Virus HIV (HUman Immunodeficiency Virus)

Gambar Virus HIV

www.nabiungkangkung.blogspot.com


A. Envelope Virus HIV berisi: 

a) lipid yang berasal dari membran sel host.
 
b) mempunyai 72 semacam paku yang dibuat dari gp 120 dan gp 41, setiap paku  disebut trimer dimana terdiri dari 3 copy dari gp 120, gp 41.
 
c) Protein yang sebelumnya terdapat pada membran sel yang terinfeksi.
 
d) gp 120 :  glikoprotein  yang merupakan bagian dari envelope (sampul) yang tertutup oleh molekul gula untuk melindungi dari pengenalan antibodi, yang berfungsi  mengenali secara spesifik reseptor dari permukaan target sel dan secara tidak langsung berhubungan dengan membran virus lewat membran glikoprotein.
 
e) gp 41 : transmembran glikoprotein yang berfungsi melakukan trans membran virus, mempercepat fusion (peleburan) dari host dan membran virus dan membawa HIV masuk ke sel host.
 
f) RNA dimer dibentuk dari 2 single strand dari RNA.
 
g)  Matrix protein : garis dari bagian dalam membran virus dan bisa memfasilitasi perjalanan dari HIV DNA masuk ke inti host.
 
h) Nukleocapsid : mengikat RNA genome.
 
i)  Capsid protein : inti dari virus HIV yang berisikan 2 kopi dari RNA genom dan 3 macam enzim (reverse transcriptase, protease dan integrase). 


 B. Siklus Replikasi Virus HIV (Human Immunodeficiency Virus)

Virus hanya dapat bereplikasi dengan menggunakan atau memanfaatkan sel hostnya (sel tubuh sebagai inang).

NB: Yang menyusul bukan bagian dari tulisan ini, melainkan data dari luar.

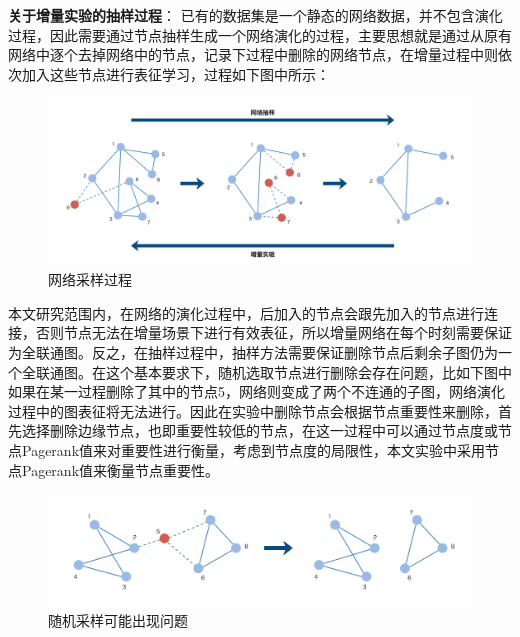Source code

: \remark \textbf{关于增量实验的抽样过程}： 已有的数据集是一个静态的网络数据，并不包含演化过程，因此需要通过节点抽样生成一个网络演化的过程，主要思想就是通过从原有网络中逐个去掉网络中的节点，记录下过程中删除的网络节点，在增量过程中则依次加入这些节点进行表征学习，过程如下图中所示：
\begin{figure}
	\centering
	\includegraphics[width=6.2in]{figures/inc_sample}
	\caption{网络采样过程}
\end{figure}


本文研究范围内，在网络的演化过程中，后加入的节点会跟先加入的节点进行连接，否则节点无法在增量场景下进行有效表征，所以增量网络在每个时刻需要保证为全联通图。反之，在抽样过程中，抽样方法需要保证删除节点后剩余子图仍为一个全联通图。在这个基本要求下，随机选取节点进行删除会存在问题，比如下图中如果在某一过程删除了其中的节点5，网络则变成了两个不连通的子图，网络演化过程中的图表征将无法进行。因此在实验中删除节点会根据节点重要性来删除，首先选择删除边缘节点，也即重要性较低的节点，在这一过程中可以通过节点度或节点Pagerank值\cite{page1999pagerank}来对重要性进行衡量，考虑到节点度的局限性，本文实验中采用节点Pagerank值来衡量节点重要性。
\begin{figure}
	\centering
	\includegraphics[width=6.2in]{figures/sample_split}
	\caption{随机采样可能出现问题}
\end{figure}









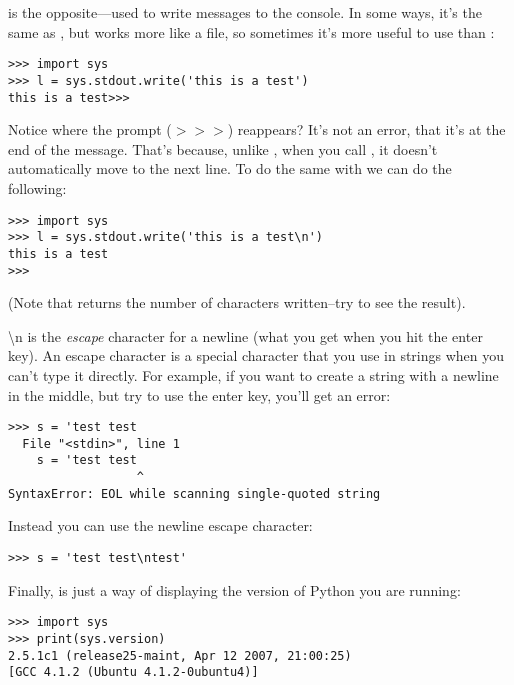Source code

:  is the opposite---used to write messages to the console. In some ways, it's the same as , but works more like a file, so sometimes it's more useful to use  than :

\begin{Verbatim}[frame=single]
>>> import sys
>>> l = sys.stdout.write('this is a test')
this is a test>>>
\end{Verbatim}

Notice where the prompt ($>>>$) reappears?  It's not an error, that it's at the end of the message.  That's because, unlike , when you call , it doesn't automatically move to the next line. To do the same with  we can do the following:

\begin{Verbatim}[frame=single]
>>> import sys
>>> l = sys.stdout.write('this is a test\n')
this is a test
>>>
\end{Verbatim}

\noindent
(Note that  returns the number of characters written--try  to see the result).

\noindent
{\textbackslash}n is the \emph{escape} character for a newline (what you get when you hit the enter key).  An escape character is a special character that you use in strings when you can't type it directly. For example, if you want to create a string with a newline in the middle, but try to use the enter key, you'll get an error:

\begin{Verbatim}[frame=single]
>>> s = 'test test
  File "<stdin>", line 1
    s = 'test test
                  ^
SyntaxError: EOL while scanning single-quoted string
\end{Verbatim}

Instead you can use the newline escape character:
\begin{Verbatim}[frame=single]
>>> s = 'test test\ntest'
\end{Verbatim}

\noindent
Finally,  is just a way of displaying the version of Python you are running:

\begin{Verbatim}[frame=single]
>>> import sys
>>> print(sys.version)
2.5.1c1 (release25-maint, Apr 12 2007, 21:00:25)
[GCC 4.1.2 (Ubuntu 4.1.2-0ubuntu4)]
\end{Verbatim}

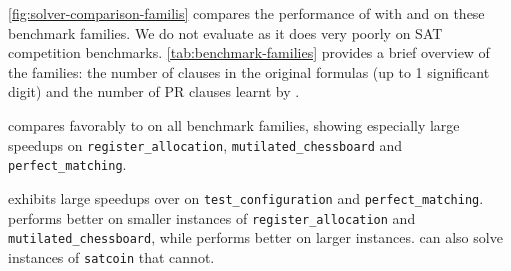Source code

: \autoref{fig:solver-comparison-familis} compares the performance of \tool with
\cadical and \prelearn on these benchmark families. We do not evaluate \sadical
as it does very poorly on SAT competition benchmarks.
\autoref{tab:benchmark-families} provides a brief overview of the families: the
number of clauses in the original formulas (up to 1 significant digit) and the
number of PR clauses learnt by \tool.

\tool compares favorably to \cadical on all benchmark families, showing especially large speedups on
\texttt{register\_allocation}, \texttt{mutilated\_chessboard} and
\texttt{perfect\_matching}. 

\prelearn exhibits large speedups over \tool on \texttt{test\_configuration} and
\texttt{perfect\_matching}. \tool performs better on smaller instances of
\texttt{register\_allocation} and \texttt{mutilated\_chessboard}, while
\prelearn performs better on larger instances. \tool can also solve instances of
\texttt{satcoin} that \prelearn cannot.





















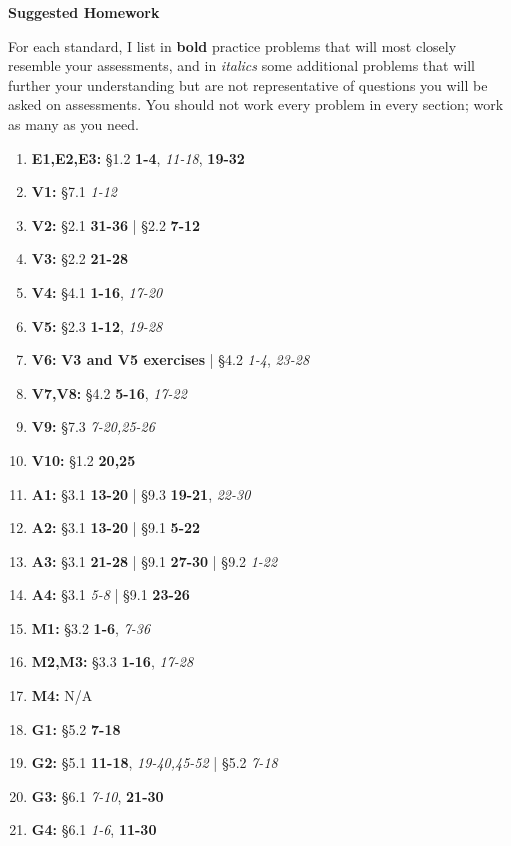 \documentclass{article}
\begin{document}
\begin{center}
\Large \textbf{Suggested Homework}
\end{center}

\newcommand{\closeExamples}{\textbf}
\newcommand{\otherExamples}{\textit}
\newcommand{\standards}[1]{\item[\textbf{#1}]}

For each standard, I list in \closeExamples{bold} practice problems that will most closely resemble your assessments, and in \otherExamples{italics} some additional problems that will further your understanding but are not representative of questions you will be asked on assessments.  You should not work every problem in every section; work as many as you need.

\begin{enumerate}
  \standards{E1,E2,E3:} \S 1.2
    \closeExamples{1-4},
    \otherExamples{11-18},
    \closeExamples{19-32}


  \standards{V1:} \S 7.1
    \otherExamples{1-12}

  \standards{V2:} \S 2.1
    \closeExamples{31-36}
    | \S 2.2
    \closeExamples{7-12}

  \standards{V3:} \S 2.2
    \closeExamples{21-28}

  \standards{V4:} \S 4.1
    \closeExamples{1-16},
    \otherExamples{17-20}

  \standards{V5:} \S 2.3
    \closeExamples{1-12},
    \otherExamples{19-28}

  \standards{V6:}
    \closeExamples{\textbf{V3} and \textbf{V5} exercises}
    | \S 4.2
    \otherExamples{1-4},
    \otherExamples{23-28}

  \standards{V7,V8:} \S 4.2
    \closeExamples{5-16},
    \otherExamples{17-22}

   \standards{V9:} \S 7.3 \otherExamples{7-20,25-26}

   \standards{V10:} \S 1.2 \closeExamples{20,25}

  \standards{A1:} \S 3.1 \closeExamples{13-20} | \S 9.3 \closeExamples{19-21}, \otherExamples{22-30}
  \standards{A2:} \S 3.1 \closeExamples{13-20} | \S 9.1 \closeExamples{5-22}
  \standards{A3:} \S 3.1 \closeExamples{21-28} | \S 9.1 \closeExamples{27-30} | \S 9.2 \otherExamples{1-22}
  \standards{A4:} \S 3.1 \otherExamples{5-8} | \S 9.1 \closeExamples{23-26}
  \standards{M1:} \S 3.2 \closeExamples{1-6}, \otherExamples{7-36}
  \standards{M2,M3:} \S 3.3 \closeExamples{1-16}, \otherExamples{17-28}
  \standards{M4:} N/A
  \standards{G1:} \S 5.2 \closeExamples{7-18}
  \standards{G2:} \S 5.1 \closeExamples{11-18}, \otherExamples{19-40,45-52} | \S 5.2 \otherExamples{7-18}
  \standards{G3:} \S 6.1 \otherExamples{7-10}, \closeExamples{21-30}
  \standards{G4:} \S 6.1 \otherExamples{1-6}, \closeExamples{11-30}
\end{enumerate}
\end{document}
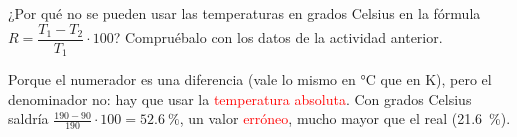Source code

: \begin{exercise}
    ¿Por qué no se pueden usar las temperaturas en grados Celsius en la fórmula \(R = \dfrac{T_1 - T_2}{T_1} \cdot 100\)? Compruébalo con los datos de la actividad anterior.
    \begin{solu}
        Porque el numerador es una diferencia (vale lo mismo en \unit{\degreeCelsius} que en \unit{\kelvin}), pero el denominador no: hay que usar la \textcolor{red}{temperatura absoluta}. Con grados Celsius saldría \(\frac{190 - 90}{190} \cdot 100 = \qty{52.6}{\percent}\), un valor \textcolor{red}{erróneo}, mucho mayor que el real (\qty{21.6}{\percent}).
    \end{solu}
\end{exercise}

Siklus replikasi dari awal virus masuk ke sel tubuh sampai menyebar ke organ tubuh yang lain melalui  7 tahapan, yaitu: 
1) Sel - sel target mengenali dan mengikat HIV
- HIV berfusi (melebur) dan memasuki sel target
- gp 41 membran HIV merupakan mediator proses fusi 
- RNA virus masuk kedalam sitoplasma
- Proses dimulai saat gp 120 HIV berinteraksi dengan CD4 dan  ko-reseptor

2) RNA HIV mengalami transkripsi terbalik menjadi DNA dengan bantuan enzim reverse transcriptase
 
3) Penetrasi HIV DNA ke dalam membran inti sel target
 
4) Integrasi DNA virus ke dalam genom sel target dengan bantuan enzim integrase
 
5) Ekspresi gen-gen virus
 
6) Pembentukan partikel-partikel virus pada membran plasma dengan bantuan enzim protease
 
7) Virus-virus yang infeksius dilepas dari sel, yang disebut virion


C. Perpindahan Virus HIV

HIV terdapat dalam cairan tubuh ODHA, dan dapat dikeluarkan melalui cairan tubuh tersebut. Seseorang dapat terinfeksi HIV bila kontak dengan cairan tersebut. Meskipun berdasarkan penelitian,virus terdapat dalam saliva, air mata, cairan serebrospinal dan urin, tetapi cairan tersebut tidak terbukti berisiko menularkan infeksi karena kadarnya sangat rendah dan tidak ada mekanisme yang memfasilitasi untuk masuk ke dalam darah orang lain, kecuali kalau ada luka.
 
Cara penularan yang lazim adalah melalui hubungan seks yang tidak aman (tidak menggunakan kondom) dengan mitra seksual terinfeksi HIV, kontak dengan darah yang terinfeksi (tusukan jarum suntik, pemakaian jarum suntik secara bersama, dan produk darah yang terkontaminasi) dan penularan dari ibu ke bayi (selama kehamilan, persalinan dan sewaktu menyusui). Cara lain yang lebih jarang seperti, tato, transplantasi organ dan jaringan, inseminasi buatan, tindakan medis semi invasif. Cara penularan yang tersering di dunia adalah secara seksual melalui mukosa genital dengan angka kejadian sampai 85%. Risiko penularan tersebut dipengaruhi oleh banyak faktor, misalnya adanya ulkus genital atau infeksi menular seksual (IMS) dan faktor genetik.  Tidak ada risiko penularan pada hubungan sosial, kontak non-seksual seperti, berciuman, pemakaian bersama alat makan (misalnya gelas), tubuh yang bersentuhan, atau penggunaan toilet umum. HIV tidak disebarkan oleh nyamuk atau serangga lainnya.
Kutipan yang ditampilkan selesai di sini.